Where the word "time" shows up in the entries below, please copy the whole line.

··· AVAILABLE DATA

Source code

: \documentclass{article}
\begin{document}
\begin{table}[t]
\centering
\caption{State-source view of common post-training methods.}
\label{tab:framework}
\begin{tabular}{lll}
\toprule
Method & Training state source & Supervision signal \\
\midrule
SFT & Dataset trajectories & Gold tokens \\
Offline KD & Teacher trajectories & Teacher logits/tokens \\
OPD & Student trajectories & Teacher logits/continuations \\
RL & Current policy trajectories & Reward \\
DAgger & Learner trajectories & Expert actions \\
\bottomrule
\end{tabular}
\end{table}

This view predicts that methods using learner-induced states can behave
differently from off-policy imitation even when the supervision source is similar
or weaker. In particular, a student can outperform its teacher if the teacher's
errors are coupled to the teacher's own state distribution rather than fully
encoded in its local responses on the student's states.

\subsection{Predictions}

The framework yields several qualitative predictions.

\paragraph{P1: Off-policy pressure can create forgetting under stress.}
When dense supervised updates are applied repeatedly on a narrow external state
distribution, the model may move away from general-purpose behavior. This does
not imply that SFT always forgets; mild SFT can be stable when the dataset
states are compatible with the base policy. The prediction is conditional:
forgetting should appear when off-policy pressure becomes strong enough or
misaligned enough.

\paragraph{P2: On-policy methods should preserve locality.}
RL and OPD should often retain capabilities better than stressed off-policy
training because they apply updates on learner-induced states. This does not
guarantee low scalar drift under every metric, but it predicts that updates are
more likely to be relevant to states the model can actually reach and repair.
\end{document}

······
··· AVAILABLE DATA

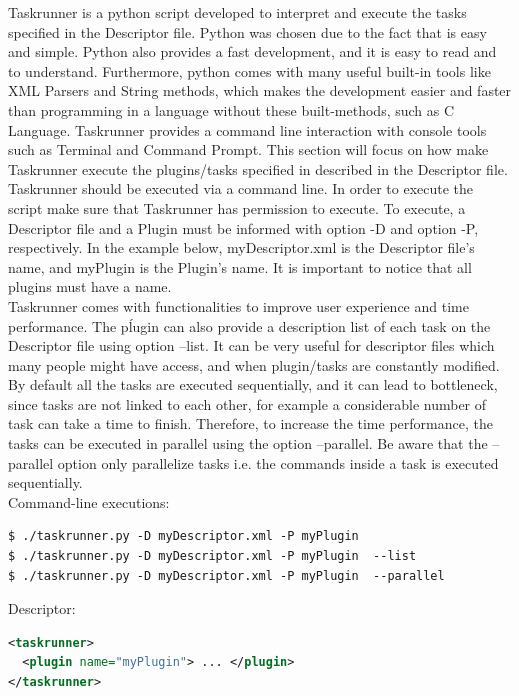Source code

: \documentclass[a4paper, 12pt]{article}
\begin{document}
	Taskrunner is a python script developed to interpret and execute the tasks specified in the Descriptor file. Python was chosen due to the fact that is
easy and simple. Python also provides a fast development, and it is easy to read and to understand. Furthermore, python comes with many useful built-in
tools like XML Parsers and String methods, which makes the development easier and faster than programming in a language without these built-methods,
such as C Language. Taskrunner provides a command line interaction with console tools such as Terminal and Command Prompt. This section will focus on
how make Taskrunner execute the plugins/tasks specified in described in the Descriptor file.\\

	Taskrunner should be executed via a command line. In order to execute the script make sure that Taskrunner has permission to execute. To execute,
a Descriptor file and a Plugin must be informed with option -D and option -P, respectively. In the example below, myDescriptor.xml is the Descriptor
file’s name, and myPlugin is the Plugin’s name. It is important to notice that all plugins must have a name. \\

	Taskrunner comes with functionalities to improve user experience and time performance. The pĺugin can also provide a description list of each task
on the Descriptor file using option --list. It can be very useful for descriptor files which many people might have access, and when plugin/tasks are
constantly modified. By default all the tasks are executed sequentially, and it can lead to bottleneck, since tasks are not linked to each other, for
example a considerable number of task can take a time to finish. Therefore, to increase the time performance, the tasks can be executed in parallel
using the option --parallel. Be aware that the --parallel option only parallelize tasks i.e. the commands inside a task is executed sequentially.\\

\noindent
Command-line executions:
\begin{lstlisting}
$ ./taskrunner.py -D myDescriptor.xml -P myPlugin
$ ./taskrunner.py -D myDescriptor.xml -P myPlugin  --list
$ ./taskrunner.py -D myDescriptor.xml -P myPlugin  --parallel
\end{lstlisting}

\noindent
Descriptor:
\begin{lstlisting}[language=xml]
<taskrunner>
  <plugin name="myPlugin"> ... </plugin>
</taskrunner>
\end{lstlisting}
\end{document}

······

_YOUR RESPONSE:_
	Taskrunner comes with functionalities to improve user experience and time performance. The pĺugin can also provide a description list of each task
example a considerable number of task can take a time to finish. Therefore, to increase the time performance, the tasks can be executed in parallel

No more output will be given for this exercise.